=== Begin Enclosure ===

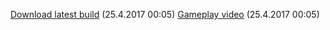 [Download latest build](https://drive.google.com/open?id=0B_vZo2kxOT_2VkNrc2hVMkZNZVU) (25.4.2017 00:05)
[Gameplay video](https://www.youtube.com/watch?v=bq2fCgnBY0s&feature=youtu.be) (25.4.2017 00:05)
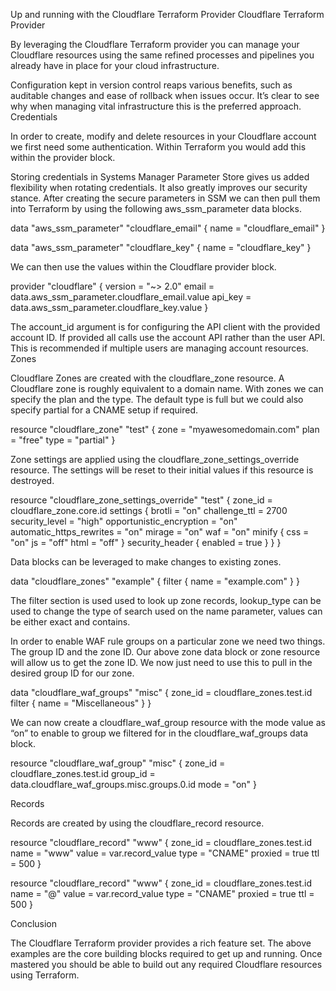 Up and running with the Cloudflare Terraform Provider
Cloudflare Terraform Provider

By leveraging the Cloudflare Terraform provider you can manage your Cloudflare resources using the same refined processes and pipelines you already have in place for your cloud infrastructure.

Configuration kept in version control reaps various benefits, such as auditable changes and ease of rollback when issues occur. It’s clear to see why when managing vital infrastructure this is the preferred approach.
Credentials

In order to create, modify and delete resources in your Cloudflare account we first need some authentication. Within Terraform you would add this within the provider block.

Storing credentials in Systems Manager Parameter Store gives us added flexibility when rotating credentials. It also greatly improves our security stance. After creating the secure parameters in SSM we can then pull them into Terraform by using the following aws_ssm_parameter data blocks.

data "aws_ssm_parameter" "cloudflare_email" {
  name = "cloudflare_email"
}

data "aws_ssm_parameter" "cloudflare_key" {
  name = "cloudflare_key"
}

We can then use the values within the Cloudflare provider block.

provider "cloudflare" {
  version = "~> 2.0"
  email   = data.aws_ssm_parameter.cloudflare_email.value
  api_key = data.aws_ssm_parameter.cloudflare_key.value
}

The account_id argument is for configuring the API client with the provided account ID. If provided all calls use the account API rather than the user API. This is recommended if multiple users are managing account resources.
Zones

Cloudflare Zones are created with the cloudflare_zone resource. A Cloudflare zone is roughly equivalent to a domain name. With zones we can specify the plan and the type. The default type is full but we could also specify partial for a CNAME setup if required.

resource "cloudflare_zone" "test" {
  zone = "myawesomedomain.com"
  plan = "free"
  type = "partial"
}

Zone settings are applied using the cloudflare_zone_settings_override resource. The settings will be reset to their initial values if this resource is destroyed.

resource "cloudflare_zone_settings_override" "test" {
    zone_id = cloudflare_zone.core.id
    settings {
        brotli = "on"
        challenge_ttl = 2700
        security_level = "high"
        opportunistic_encryption = "on"
        automatic_https_rewrites = "on"
        mirage = "on"
        waf = "on"
        minify {
            css = "on"
            js = "off"
            html = "off"
        }
        security_header {
            enabled = true
        }
    }
}

Data blocks can be leveraged to make changes to existing zones.

data "cloudflare_zones" "example" {
  filter {
    name = "example.com"
  }
}

The filter section is used used to look up zone records, lookup_type can be used to change the type of search used on the name parameter, values can be either exact and contains.

In order to enable WAF rule groups on a particular zone we need two things. The group ID and the zone ID. Our above zone data block or zone resource will allow us to get the zone ID. We now just need to use this to pull in the desired group ID for our zone.

data "cloudflare_waf_groups" "misc" {
  zone_id = cloudflare_zones.test.id
  filter {
    name = "Miscellaneous"
  }
}

We can now create a cloudflare_waf_group resource with the mode value as “on” to enable to group we filtered for in the cloudflare_waf_groups data block.

resource "cloudflare_waf_group" "misc" {
  zone_id   = cloudflare_zones.test.id
  group_id = data.cloudflare_waf_groups.misc.groups.0.id
  mode      = "on"
}

Records

Records are created by using the cloudflare_record resource.

resource "cloudflare_record" "www" {
  zone_id   = cloudflare_zones.test.id
  name      = "www"
  value      = var.record_value
  type       = "CNAME"
  proxied  = true
  ttl           = 500
}

resource "cloudflare_record" "www" {
  zone_id   = cloudflare_zones.test.id
  name      = "@"
  value      = var.record_value
  type       = "CNAME"
  proxied  = true
  ttl           = 500
}

Conclusion

The Cloudflare Terraform provider provides a rich feature set. The above examples are the core building blocks required to get up and running. Once mastered you should be able to build out any required Cloudflare resources using Terraform.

=== End Enclosure ===

:: Work item ::
Pictures in the records should not appear in your copy, but everything else must be transcribed exactly.

:: Response to the exercise ::
 [Download latest build](https://drive.google.com/open?id=0B_vZo2kxOT_2VkNrc2hVMkZNZVU) (25.4.2017 00:05)
[Gameplay video](https://www.youtube.com/watch?v=bq2fCgnBY0s&feature=youtu.be) (25.4.2017 00:05)
 Up and running with the Cloudflare Terraform Provider
Cloudflare Terraform Provider

By leveraging the Cloudflare Terraform provider you can manage your Cloudflare resources using the same refined processes and pipelines you already have in place for your cloud infrastructure.

Configuration kept in version control reaps various benefits, such as auditable changes and ease of rollback when issues occur. It’s clear to see why when managing vital infrastructure this is the preferred approach.
Credentials

In order to create, modify and delete resources in your Cloudflare account we first need some authentication. Within Terraform you would add this within the provider block.

Storing credentials in Systems Manager Parameter Store gives us added flexibility when rotating credentials. It also greatly improves our security stance. After creating the secure parameters in SSM we can then pull them into Terraform by using the following aws_ssm_parameter data blocks.

data "aws_ssm_parameter" "cloudflare_email" {
  name = "cloudflare_email"
}

data "aws_ssm_parameter" "cloudflare_key" {
  name = "cloudflare_key"
}

We can then use the values within the Cloudflare provider block.

provider "cloudflare" {
  version = "~> 2.0"
  email   = data.aws_ssm_parameter.cloudflare_email.value
  api_key = data.aws_ssm_parameter.cloudflare_key.value
}

The account_id argument is for configuring the API client with the provided account ID. If provided all calls use the account API rather than the user API. This is recommended if multiple users are managing account resources.
Zones

Cloudflare Zones are created with the cloudflare_zone resource. A Cloudflare zone is roughly equivalent to a domain name. With zones we can specify the plan and the type. The default type is full but we could also specify partial for a CNAME setup if required.

resource "cloudflare_zone" "test" {
  zone = "myawesomedomain.com"
  plan = "free"
  type = "partial"
}

Zone settings are applied using the cloudflare_zone_settings_override resource. The settings will be reset to their initial values if this resource is destroyed.

resource "cloudflare_zone_settings_override" "test" {
    zone_id = cloudflare_zone.core.id
    settings {
        brotli = "on"
        challenge_ttl = 2700
        security_level = "high"
        opportunistic_encryption = "on"
        automatic_https_rewrites = "on"
        mirage = "on"
        waf = "on"
        minify {
            css = "on"
            js = "off"
            html = "off"
        }
        security_header {
            enabled = true
        }
    }
}

Data blocks can be leveraged to make changes to existing zones.

data "cloudflare_zones" "example" {
  filter {
    name = "example.com"
  }
}

The filter section is used used to look up zone records, lookup_type can be used to change the type of search used on the name parameter, values can be either exact and contains.

In order to enable WAF rule groups on a particular zone we need two things. The group ID and the zone ID. Our above zone data block or zone resource will allow us to get the zone ID. We now just need to use this to pull in the desired group ID for our zone.

data "cloudflare_waf_groups" "misc" {
  zone_id = cloudflare_zones.test.id
  filter {
    name = "Miscellaneous"
  }
}

We can now create a cloudflare_waf_group resource with the mode value as “on” to enable to group we filtered for in the cloudflare_waf_groups data block.

resource "cloudflare_waf_group" "misc" {
  zone_id   = cloudflare_zones.test.id
  group_id = data.cloudflare_waf_groups.misc.groups.0.id
  mode      = "on"
}

Records

Records are created by using the cloudflare_record resource.

resource "cloudflare_record" "www" {
  zone_id   = cloudflare_zones.test.id
  name      = "www"
  value      = var.record_value
  type       = "CNAME"
  proxied  = true
  ttl           = 500
}

resource "cloudflare_record" "www" {
  zone_id   = cloudflare_zones.test.id
  name      = "@"
  value      = var.record_value
  type       = "CNAME"
  proxied  = true
  ttl           = 500
}

Conclusion

The Cloudflare Terraform provider provides a rich feature set. The above examples are the core building blocks required to get up and running. Once mastered you should be able to build out any required Cloudflare resources using Terraform.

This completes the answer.